LonGece her şey başkadır. Gece ve gündüzün duyguları başkadır. Gece bize çok çekici, çok dâhiyane gelen bir fikir gündüz saçmalaşır. Gece tutkuyla âşık olduğumuz kişiye gündüz soğuk ve mesafeliyizdir. Gece olmadık şeylerden korkarız: çıtırtılardan seslerden, gölgelerden; olmadık tehditkâr senaryolar üretiriz, gündüz korktuğumuz için kendimizi ayıplar, eleştiririz ama ertesi gece yine korkarız. Gecenin avcıları (yarasalar, sivrisinekler, baykuşlar, sansarlar…) hızlı ve sessizdir.  Size sansarlardan bahsetmedim değil mi? Dün gece iki kere evin önünden geçti. Beton zemindeki böcekleri anında yedi. Beni görünce duvara sıçrayıp, bayır yukarı, rüzgâr gibi uçarak gitti. Ben önce kedi sandım ama baktım sincap ama kocaman, sonra internetten araştırdım ki sansar.  Yatmıştım. Bir sivrisinek, belki birkaç tanesi, oramı buramı şişirmiş uyandım. Oysa sinek ilacı da takmıştım. Biraz kaşındım, öfkeyle sinekleri aradım ama bulmak mümkün değil. Onlar bizim yapacağımız bütün hareketleri önceden kestirip tedbir alıyorlar ve kendilerini korumada her zaman bizden daha hızlı ve daha akıllılar.  Zaten doğru dürüst uyuyamamıştım, fırtınada o yana, bu yana yalpalayan dallar geliyordu gözümün önüne. Uykum iyice kaçtı. Kalktım, süt ısıttım, kendime sütlü kahve yaptım, içiyor ve bunları yazıyordum ki “O ne!” balkon kapısına iki defa vuruldu. Şiddetli bir vurma değil, “tak, tak,” iki kere vurup bekleyen birinin kapı vurması gibi ama seslenen yok.  Donup kaldım. Vücudum aşağıdan yukarı ürperdi. Bu saatte kim gelmiş olabilir ki? Balkon kapısının perdesi kapalı. El fenerini yukarıda bırakmışım. Yatak odasına çıkıp el fenerini aldım.  Aşağı indim. Balkon kapısının perdesini açtım dışarısı karanlık. El feneriyle de fazla bir şey gözükmüyor. Balkonun ışıklarını yakmak aklıma gelmedi. Kapı kilitliydi, açıp dışarı çıktım.  Her şey yerli yerinde ve kimsecikler yok.

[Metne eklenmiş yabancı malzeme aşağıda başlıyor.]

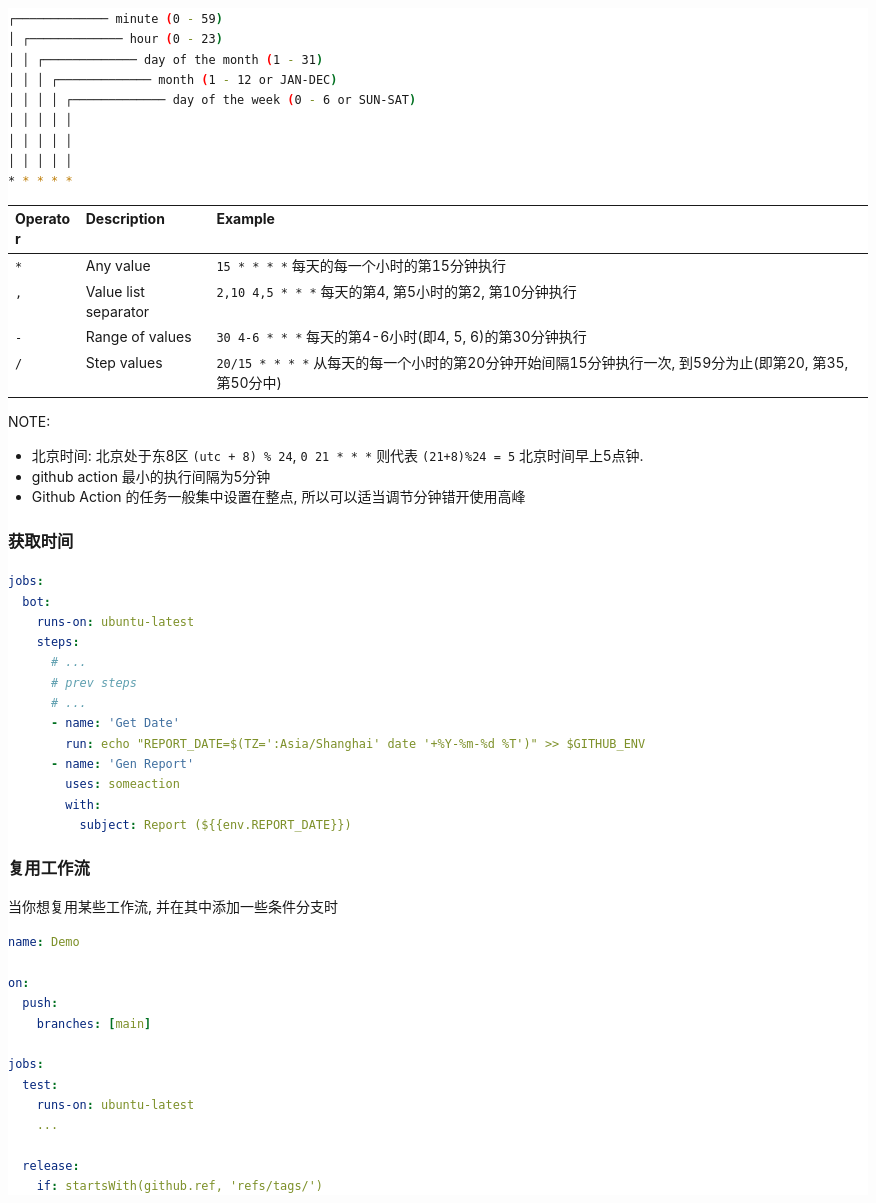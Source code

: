 


``` bash
┌───────────── minute (0 - 59)
│ ┌───────────── hour (0 - 23)
│ │ ┌───────────── day of the month (1 - 31)
│ │ │ ┌───────────── month (1 - 12 or JAN-DEC)
│ │ │ │ ┌───────────── day of the week (0 - 6 or SUN-SAT)
│ │ │ │ │
│ │ │ │ │
│ │ │ │ │
* * * * *
```

|Operator|Description|Example|
|:---|:---|:---|
|`*`|Any value| `15 * * * *` 每天的每一个小时的第15分钟执行|
|`,`|Value list separator|`2,10 4,5 * * *` 每天的第4, 第5小时的第2, 第10分钟执行|
|`-`|Range of values|`30 4-6 * * *` 每天的第4-6小时(即4, 5, 6)的第30分钟执行|
|`/`|Step values|`20/15 * * * *` 从每天的每一个小时的第20分钟开始间隔15分钟执行一次, 到59分为止(即第20, 第35, 第50分中)|

NOTE:

- 北京时间: 北京处于东8区 `(utc + 8) % 24`, `0 21 * * *` 则代表 `(21+8)%24 = 5` 北京时间早上5点钟.
- github action 最小的执行间隔为5分钟
- Github Action 的任务一般集中设置在整点, 所以可以适当调节分钟错开使用高峰


### 获取时间

``` yaml
jobs:
  bot:
    runs-on: ubuntu-latest
    steps:
      # ...
      # prev steps
      # ...
      - name: 'Get Date'
        run: echo "REPORT_DATE=$(TZ=':Asia/Shanghai' date '+%Y-%m-%d %T')" >> $GITHUB_ENV
      - name: 'Gen Report'
        uses: someaction
        with: 
          subject: Report (${{env.REPORT_DATE}})
```



### 复用工作流

当你想复用某些工作流, 并在其中添加一些条件分支时

``` yml
name: Demo

on:
  push:
    branches: [main]

jobs:
  test:
    runs-on: ubuntu-latest
    ...
    
  release:
    if: startsWith(github.ref, 'refs/tags/')
```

Sevgili eşim bu bayram tatilinde bütün yalvarıp yakarmalarıma rağmen Silivri’ye gelmedi. Biraz onun kırgınlığı var.  Fakat bugün İstanbul’dan misafirlerim geldiler. Dede, torun, cümbür cemaat ailece gelmişler. İftarı beraber açtık. Yemekten sonra sohbet ettik. “Dede” lakaplı, benim asıl arkadaşım olan ve benim hallerimi de bilen kişi bir ara benimle özel olarak konuştu:  “Önümüzde, en iyimser hesapla, on yılımız var ya da yok. Şu anda elimiz ayağımız tutuyor ama ilerde ne olacağını bilemeyiz.  Sana arkadaş olacak, zor gününde destek olacak birisi gerekli,” dedi. Bana, kafalarına göre birisini bulmuşlar. Bir süre tanışıp görüştükten sonra karar verirmişim.  Onlar iyi niyetli halktan kişiler.  Bir kaza olsa düşünmeden ilk koşup yardım edecek kişilerden. Onları anlıyorum. Böyle bir öneride bulunmakta sakınca görmüyorlar.  Bu olay da sanıyorum beni sarstı. Bu gece sabaha kadar oturmak var.

Rumuz: İhtiyar

“Neşe ve kahkaha olduktan sonra varsın kırışıklıklar gelsin.”